Sets on a dataset call setAttribute internally.  setAttribute always compares new to old and returns immediately if equal.  So all the set bits in the testcase are just measuring the performance of this no-op operation anyway (because the teardown only happened between timed loops, so in each timed loop only the first set operation actually does anything and the rest are all no-ops).

I welcome any other hypotheses you may have about why jsperf shows totally different numbers from running the same code not in their harness.  ;)

> BTW, you forgot to close the PRE

Rather, I left it unclosed on purpose, because it doesn't matter and it wasn't worth the extra typing.  ;)
Depends on: 870514
Depends on: 870508
Depends on: 870566
Depends on: 874758
I'm calling this fixed, given the numbers today.
Status: UNCONFIRMED → RESOLVED
Closed: 11 years ago
Resolution: --- → FIXED
Thanks a lot!

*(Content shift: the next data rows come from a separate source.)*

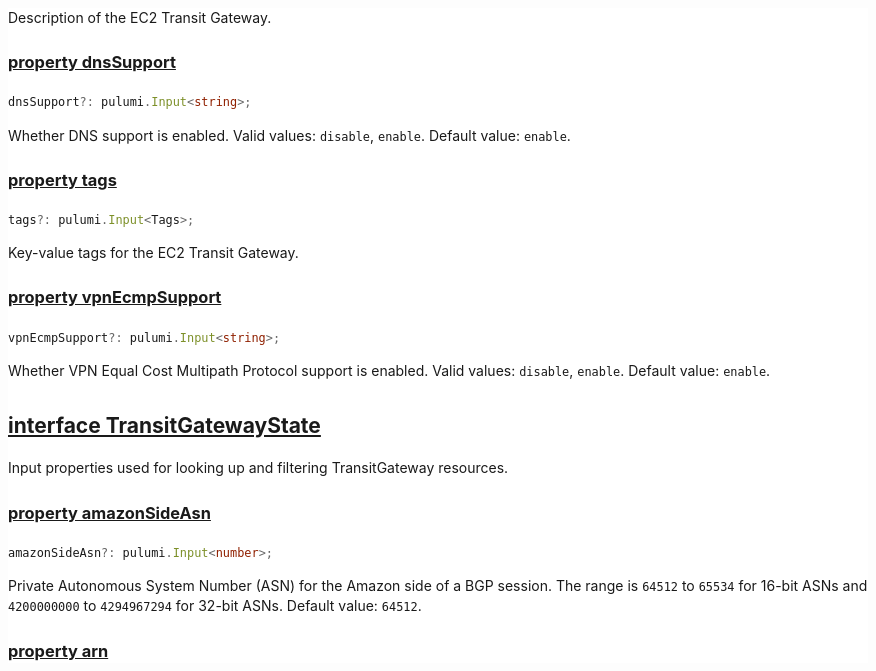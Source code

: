 
Description of the EC2 Transit Gateway.

<h3 class="pdoc-member-header">
<a class="pdoc-child-name" href="https://github.com/pulumi/pulumi-aws/blob/master/sdk/nodejs/ec2transitgateway/transitGateway.ts#L198">property dnsSupport</a>
</h3>

```typescript
dnsSupport?: pulumi.Input<string>;
```


Whether DNS support is enabled. Valid values: `disable`, `enable`. Default value: `enable`.

<h3 class="pdoc-member-header">
<a class="pdoc-child-name" href="https://github.com/pulumi/pulumi-aws/blob/master/sdk/nodejs/ec2transitgateway/transitGateway.ts#L202">property tags</a>
</h3>

```typescript
tags?: pulumi.Input<Tags>;
```


Key-value tags for the EC2 Transit Gateway.

<h3 class="pdoc-member-header">
<a class="pdoc-child-name" href="https://github.com/pulumi/pulumi-aws/blob/master/sdk/nodejs/ec2transitgateway/transitGateway.ts#L206">property vpnEcmpSupport</a>
</h3>

```typescript
vpnEcmpSupport?: pulumi.Input<string>;
```


Whether VPN Equal Cost Multipath Protocol support is enabled. Valid values: `disable`, `enable`. Default value: `enable`.

<h2 class="pdoc-module-header" id="TransitGatewayState">
<a class="pdoc-member-name" href="https://github.com/pulumi/pulumi-aws/blob/master/sdk/nodejs/ec2transitgateway/transitGateway.ts#L120">interface TransitGatewayState</a>
</h2>

Input properties used for looking up and filtering TransitGateway resources.

<h3 class="pdoc-member-header">
<a class="pdoc-child-name" href="https://github.com/pulumi/pulumi-aws/blob/master/sdk/nodejs/ec2transitgateway/transitGateway.ts#L124">property amazonSideAsn</a>
</h3>

```typescript
amazonSideAsn?: pulumi.Input<number>;
```


Private Autonomous System Number (ASN) for the Amazon side of a BGP session. The range is `64512` to `65534` for 16-bit ASNs and `4200000000` to `4294967294` for 32-bit ASNs. Default value: `64512`.

<h3 class="pdoc-member-header">
<a class="pdoc-child-name" href="https://github.com/pulumi/pulumi-aws/blob/master/sdk/nodejs/ec2transitgateway/transitGateway.ts#L128">property arn</a>
</h3>
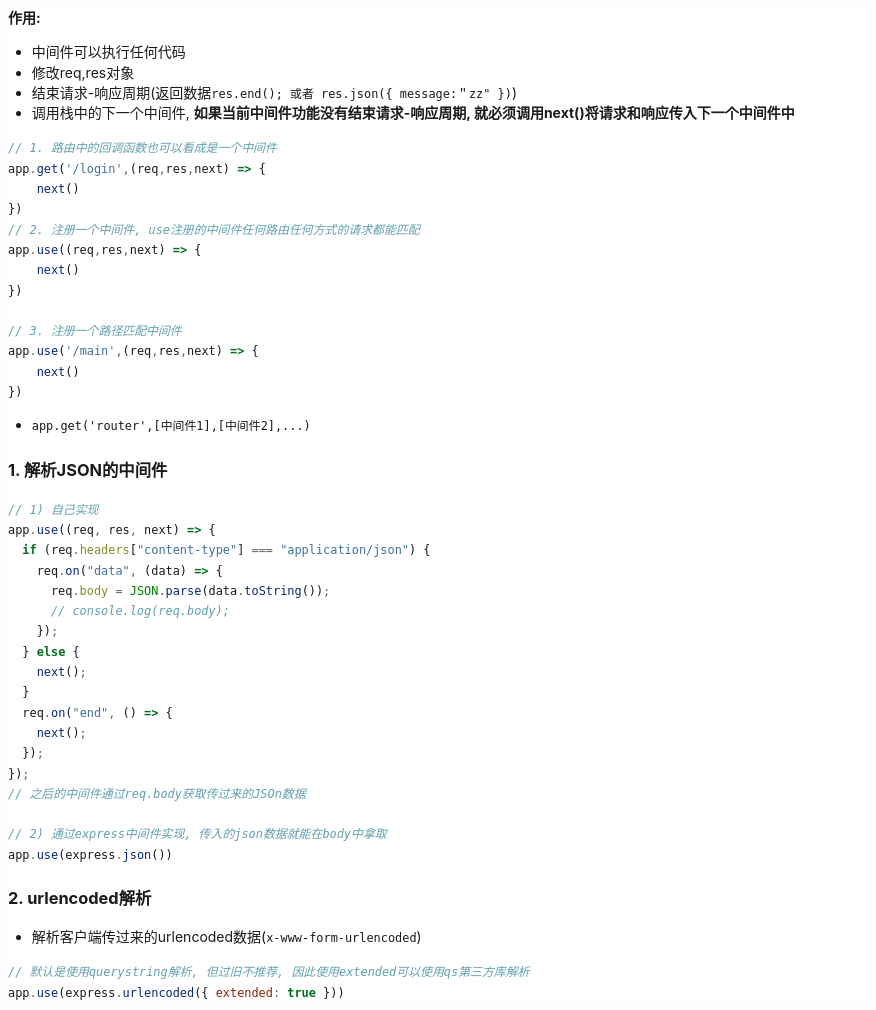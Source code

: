 **作用:**

- 中间件可以执行任何代码
- 修改req,res对象
- 结束请求-响应周期(返回数据`res.end(); 或者 res.json({ message:＂zz" })`)
- 调用栈中的下一个中间件, **如果当前中间件功能没有结束请求-响应周期, 就必须调用next()将请求和响应传入下一个中间件中**

```js
// 1. 路由中的回调函数也可以看成是一个中间件
app.get('/login',(req,res,next) => {
    next()
})
// 2. 注册一个中间件, use注册的中间件任何路由任何方式的请求都能匹配
app.use((req,res,next) => {
    next()
})

// 3. 注册一个路径匹配中间件
app.use('/main',(req,res,next) => {
    next()
})
```

- `app.get('router',[中间件1],[中间件2],...)`

### 1. 解析JSON的中间件

```js
// 1) 自己实现
app.use((req, res, next) => {
  if (req.headers["content-type"] === "application/json") {
    req.on("data", (data) => {
      req.body = JSON.parse(data.toString());
      // console.log(req.body);
    });
  } else {
    next();
  }
  req.on("end", () => {
    next();
  });
});
// 之后的中间件通过req.body获取传过来的JSOn数据

// 2) 通过express中间件实现, 传入的json数据就能在body中拿取
app.use(express.json())
```

### 2. urlencoded解析

- 解析客户端传过来的urlencoded数据(`x-www-form-urlencoded`)

```js
// 默认是使用querystring解析, 但过旧不推荐, 因此使用extended可以使用qs第三方库解析
app.use(express.urlencoded({ extended: true }))
```
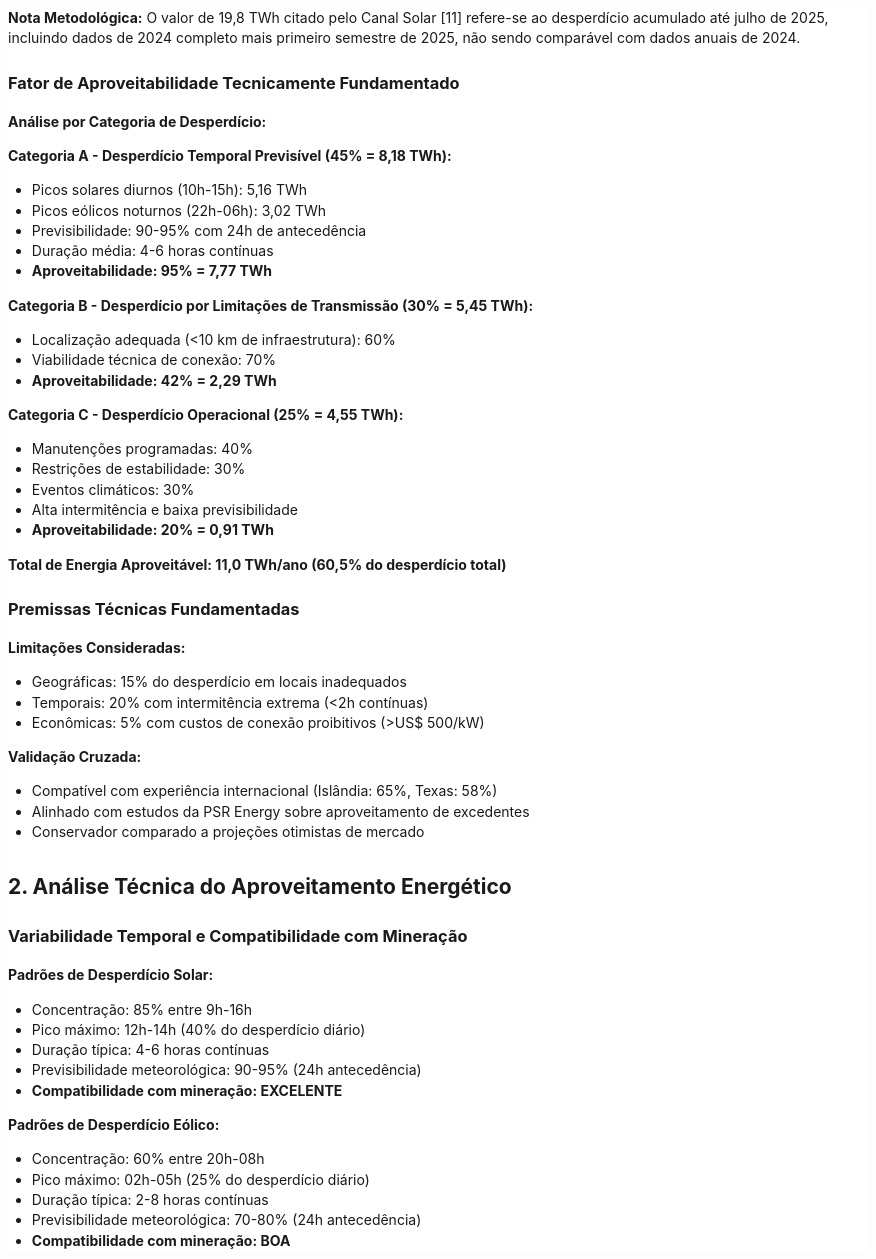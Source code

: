 **Nota Metodológica:** O valor de 19,8 TWh citado pelo Canal Solar [11] refere-se ao desperdício acumulado até julho de 2025, incluindo dados de 2024 completo mais primeiro semestre de 2025, não sendo comparável com dados anuais de 2024.

### Fator de Aproveitabilidade Tecnicamente Fundamentado

**Análise por Categoria de Desperdício:**

**Categoria A - Desperdício Temporal Previsível (45% = 8,18 TWh):**
- Picos solares diurnos (10h-15h): 5,16 TWh
- Picos eólicos noturnos (22h-06h): 3,02 TWh
- Previsibilidade: 90-95% com 24h de antecedência
- Duração média: 4-6 horas contínuas
- **Aproveitabilidade: 95% = 7,77 TWh**

**Categoria B - Desperdício por Limitações de Transmissão (30% = 5,45 TWh):**
- Localização adequada (<10 km de infraestrutura): 60%
- Viabilidade técnica de conexão: 70%
- **Aproveitabilidade: 42% = 2,29 TWh**

**Categoria C - Desperdício Operacional (25% = 4,55 TWh):**
- Manutenções programadas: 40%
- Restrições de estabilidade: 30%
- Eventos climáticos: 30%
- Alta intermitência e baixa previsibilidade
- **Aproveitabilidade: 20% = 0,91 TWh**

**Total de Energia Aproveitável: 11,0 TWh/ano (60,5% do desperdício total)**

### Premissas Técnicas Fundamentadas

**Limitações Consideradas:**
- Geográficas: 15% do desperdício em locais inadequados
- Temporais: 20% com intermitência extrema (<2h contínuas)
- Econômicas: 5% com custos de conexão proibitivos (>US$ 500/kW)

**Validação Cruzada:**
- Compatível com experiência internacional (Islândia: 65%, Texas: 58%)
- Alinhado com estudos da PSR Energy sobre aproveitamento de excedentes
- Conservador comparado a projeções otimistas de mercado

## 2. Análise Técnica do Aproveitamento Energético

### Variabilidade Temporal e Compatibilidade com Mineração

**Padrões de Desperdício Solar:**
- Concentração: 85% entre 9h-16h
- Pico máximo: 12h-14h (40% do desperdício diário)
- Duração típica: 4-6 horas contínuas
- Previsibilidade meteorológica: 90-95% (24h antecedência)
- **Compatibilidade com mineração: EXCELENTE**

**Padrões de Desperdício Eólico:**
- Concentração: 60% entre 20h-08h
- Pico máximo: 02h-05h (25% do desperdício diário)
- Duração típica: 2-8 horas contínuas
- Previsibilidade meteorológica: 70-80% (24h antecedência)
- **Compatibilidade com mineração: BOA**
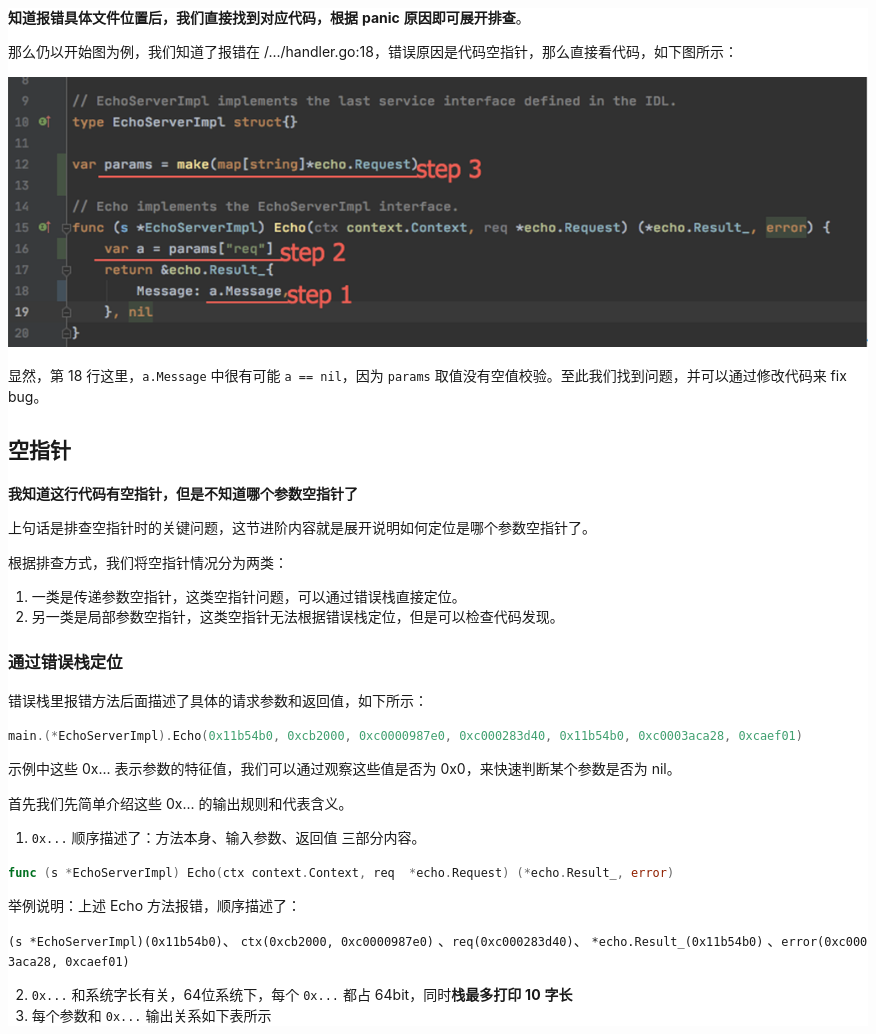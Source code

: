 **知道报错具体文件位置后，我们直接找到对应代码，根据** **panic** **原因即可展开排查**。

那么仍以开始图为例，我们知道了报错在 /.../handler.go:18，错误原因是代码空指针，那么直接看代码，如下图所示：

![image](/img/blog/Kitex_self_check/echo_server.png)

显然，第 18 行这里，`a.Message` 中很有可能 `a == nil`，因为 `params` 取值没有空值校验。至此我们找到问题，并可以通过修改代码来 fix bug。

## 空指针

**我知道这行代码有空指针，但是不知道哪个参数空指针了**

上句话是排查空指针时的关键问题，这节进阶内容就是展开说明如何定位是哪个参数空指针了。

根据排查方式，我们将空指针情况分为两类：

1. 一类是传递参数空指针，这类空指针问题，可以通过错误栈直接定位。
2. 另一类是局部参数空指针，这类空指针无法根据错误栈定位，但是可以检查代码发现。

### 通过错误栈定位

错误栈里报错方法后面描述了具体的请求参数和返回值，如下所示：

```go
main.(*EchoServerImpl).Echo(0x11b54b0, 0xcb2000, 0xc0000987e0, 0xc000283d40, 0x11b54b0, 0xc0003aca28, 0xcaef01)
```

示例中这些 0x... 表示参数的特征值，我们可以通过观察这些值是否为 0x0，来快速判断某个参数是否为 nil。

首先我们先简单介绍这些 0x... 的输出规则和代表含义。

1. `0x...` 顺序描述了：方法本身、输入参数、返回值 三部分内容。

```go 
func (s *EchoServerImpl) Echo(ctx context.Context, req  *echo.Request) (*echo.Result_, error)  
```

举例说明：上述 Echo 方法报错，顺序描述了：

`(s *EchoServerImpl)(0x11b54b0)`、 `ctx(0xcb2000, 0xc0000987e0)` 、`req(0xc000283d40)`、 `*echo.Result_(0x11b54b0)` 、`error(0xc0003aca28, 0xcaef01)`

2. `0x...` 和系统字长有关，64位系统下，每个 `0x...` 都占 64bit，同时**栈最多打印** **10** **字长**
3. 每个参数和 `0x...` 输出关系如下表所示
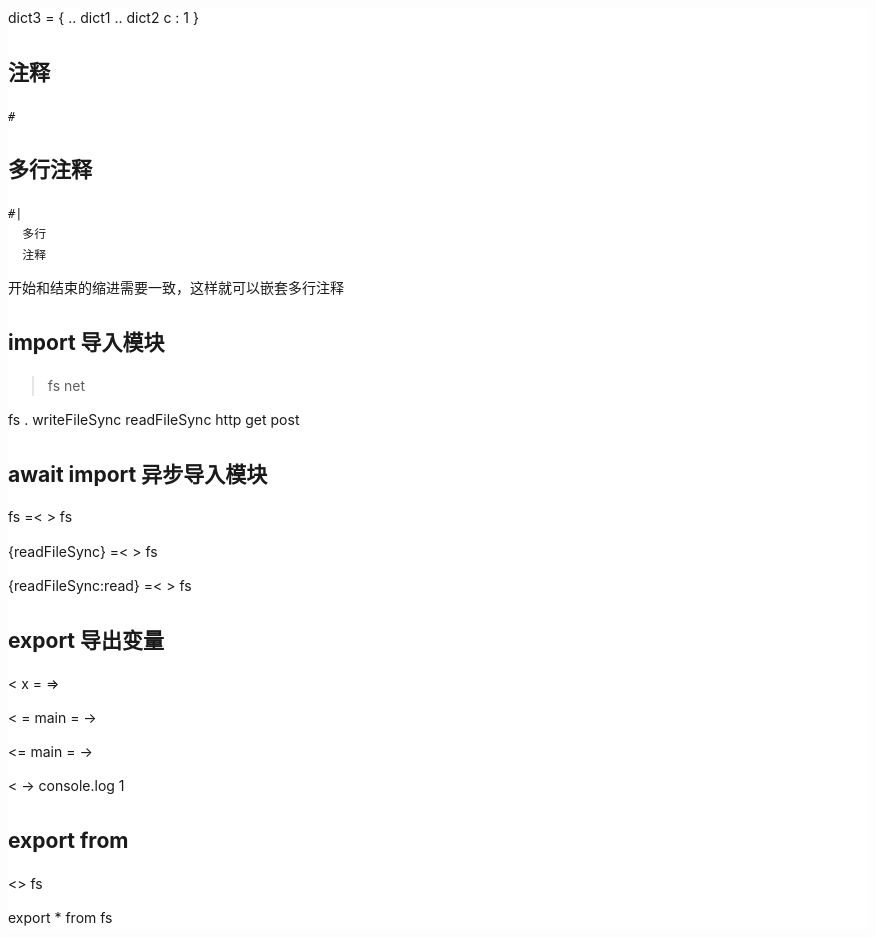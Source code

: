 dict3 = {
  .. dict1
  .. dict2
  c : 1
}

## 注释

`#`

## 多行注释

```
#|
  多行
  注释
```

开始和结束的缩进需要一致，这样就可以嵌套多行注释

## import 导入模块

> fs net
>
  fs
    . writeFileSync readFileSync
  http
    get post

## await import 异步导入模块

fs =< > fs

{readFileSync} =< > fs

{readFileSync:read} =< > fs

## export 导出变量

< x = =>

< = main = ->

<= main = ->

< ->
  console.log 1


## export from

<> fs

export * from fs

Can you please post your numbers here?
For which testcase?
I was referring to your comment: 

(In reply to Boris Zbarsky (:bz) from comment #24)
> I'm calling this fixed, given the numbers today.

So I thought you reran the tests and compared them to the older ones …
Sure, but which exact testcases are you interested in?  There are several here, of varying levels of bogosity.
Note that it's obviously still slower than set/getAttribute, since it has to do strictly more work.
Yes, I'm aware of that. 

Any numbers will make me happy. But if I need to be specific, I'm very much interested in the ops/sec for dataset now (compared to the old numbers, e. g. from comment 20), and maybe also current data for get/setAttribute and a plain (non-DOM) data store (as tested in jsperf, or your standalone testcase), just to visualize overall performance improvements that do not touch dataset directly.
The equivalent of comment 20 in an opt build from today (and this should be in tomorrow's nightly if you want to try it yourself) is:

                         setAttribute       Data       dataset

                           1,305,011     9,066,636     703,758
Thanks a lot, those are quite better numbers!